Für das Jahr 2006 hat der Senat auf der Grundlage der vorgelegten Jahresabschlüsse der Firmen für dieses Geschäftsjahr und in Anlehnung an die Berechnungen des Sachverständigen Einkünfte von +14.576 € errechnet: Ausgewiesene Zinsaufwendungen für kurzfristige Verbindlichkeiten von 306 €, bereinigter Jahresüberschuß 2.459 € der Firma K.-I.; Anteil des Beklagten am Gewinn der Firma K. & K. A. G. rund 5.466 €; Einkommen aus Geschäftsführertätigkeit für die Firma C.-G. 4.800 €; Zinseinkünfte 3.890 €; Verlust aus Vermietung und Verpachtung betreffend die Eigentumswohnung in B. ohne Abschreibung und Schuldzinsen 2.039 €; keine 2006 ausschüttungsfähigen Gewinne der Kapitalgesellschaften, weil diese im Jahre 2005 keine Überschüsse erwirtschaftet haben.

Bereinigt um die Beiträge zur Kranken- und Pflegeversicherung von (12 x [255,41 € + 31,24 €] =) 3.439,80 € verbleibt für 2006 ein Einkommen von 11.136 €; Einkommensteuer und Solidaritätsbeitrag sind hieraus nicht zu entrichten.

Das Einkommen des Beklagten aus seiner Geschäftsführertätigkeit von 3.000 € brutto = 2.429 € netto setzt der Senat bereits ab Januar 2007 an.
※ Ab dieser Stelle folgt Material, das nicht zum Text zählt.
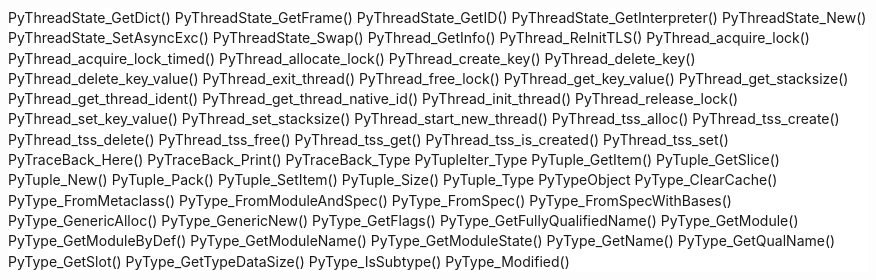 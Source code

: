 PyThreadState_GetDict()
PyThreadState_GetFrame()
PyThreadState_GetID()
PyThreadState_GetInterpreter()
PyThreadState_New()
PyThreadState_SetAsyncExc()
PyThreadState_Swap()
PyThread_GetInfo()
PyThread_ReInitTLS()
PyThread_acquire_lock()
PyThread_acquire_lock_timed()
PyThread_allocate_lock()
PyThread_create_key()
PyThread_delete_key()
PyThread_delete_key_value()
PyThread_exit_thread()
PyThread_free_lock()
PyThread_get_key_value()
PyThread_get_stacksize()
PyThread_get_thread_ident()
PyThread_get_thread_native_id()
PyThread_init_thread()
PyThread_release_lock()
PyThread_set_key_value()
PyThread_set_stacksize()
PyThread_start_new_thread()
PyThread_tss_alloc()
PyThread_tss_create()
PyThread_tss_delete()
PyThread_tss_free()
PyThread_tss_get()
PyThread_tss_is_created()
PyThread_tss_set()
PyTraceBack_Here()
PyTraceBack_Print()
PyTraceBack_Type
PyTupleIter_Type
PyTuple_GetItem()
PyTuple_GetSlice()
PyTuple_New()
PyTuple_Pack()
PyTuple_SetItem()
PyTuple_Size()
PyTuple_Type
PyTypeObject
PyType_ClearCache()
PyType_FromMetaclass()
PyType_FromModuleAndSpec()
PyType_FromSpec()
PyType_FromSpecWithBases()
PyType_GenericAlloc()
PyType_GenericNew()
PyType_GetFlags()
PyType_GetFullyQualifiedName()
PyType_GetModule()
PyType_GetModuleByDef()
PyType_GetModuleName()
PyType_GetModuleState()
PyType_GetName()
PyType_GetQualName()
PyType_GetSlot()
PyType_GetTypeDataSize()
PyType_IsSubtype()
PyType_Modified()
Nachdem sich die wirtschaftliche Situation der Firma C. G. im Jahre 2006 verbessert hat, ist nicht ersichtlich, weshalb dieses Geschäftsführergehalt erst ab Februar 2007 und nicht bereits ab Jahresbeginn hätte gezahlt werden können.

Für 2005 ist mithin von einem Nettoerwerbseinkommen des Beklagten von ([119.276 € ./. 68.303 € ./. 24.898 €] : 36 =) 724,31 € auszugehen.

Im Jahre 2006 ist das Erwerbseinkommen des Beklagten insgesamt negativ.

Ab Januar 2007 beläuft es sich nach Abzug der Beiträge zur Kranken- und Pflegeversicherung auf (2.429 € ./. 255,41 € ./. 31,24 € =) 2.142,35 €. Zu bereinigen ist dieses Erwerbseinkommen des Beklagten um die Beiträge zur Unfallversicherung von monatlich 107,69 € (unstreitig) sowie zur Risikolebensversicherung von monatlich 14,83 €. Diese Aufwendungen haben die ehelichen Lebensverhältnisse geprägt; sie kommen zudem mittelbar auch der Klägerin zugute.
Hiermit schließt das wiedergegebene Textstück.